**Given data**
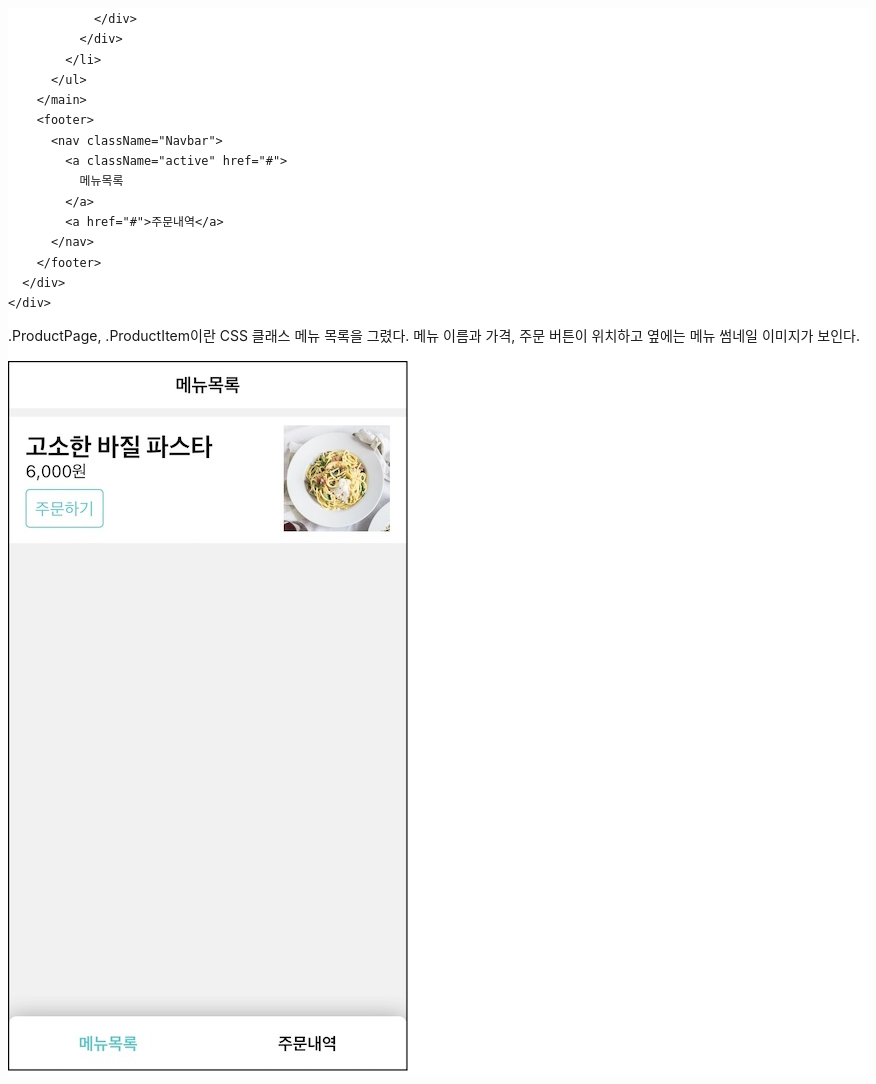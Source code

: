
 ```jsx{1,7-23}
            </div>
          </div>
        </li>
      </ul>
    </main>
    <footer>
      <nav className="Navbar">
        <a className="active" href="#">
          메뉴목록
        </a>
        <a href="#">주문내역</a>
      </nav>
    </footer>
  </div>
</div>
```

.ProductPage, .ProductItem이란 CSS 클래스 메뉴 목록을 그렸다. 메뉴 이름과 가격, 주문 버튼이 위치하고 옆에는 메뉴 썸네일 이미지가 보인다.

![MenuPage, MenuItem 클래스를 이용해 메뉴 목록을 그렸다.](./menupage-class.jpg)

**Aim of the exercise**
Every line of the listing that holds the word "className" is to be found and copied.

**Written solution**
      <nav className="Navbar">
        <a className="active" href="#">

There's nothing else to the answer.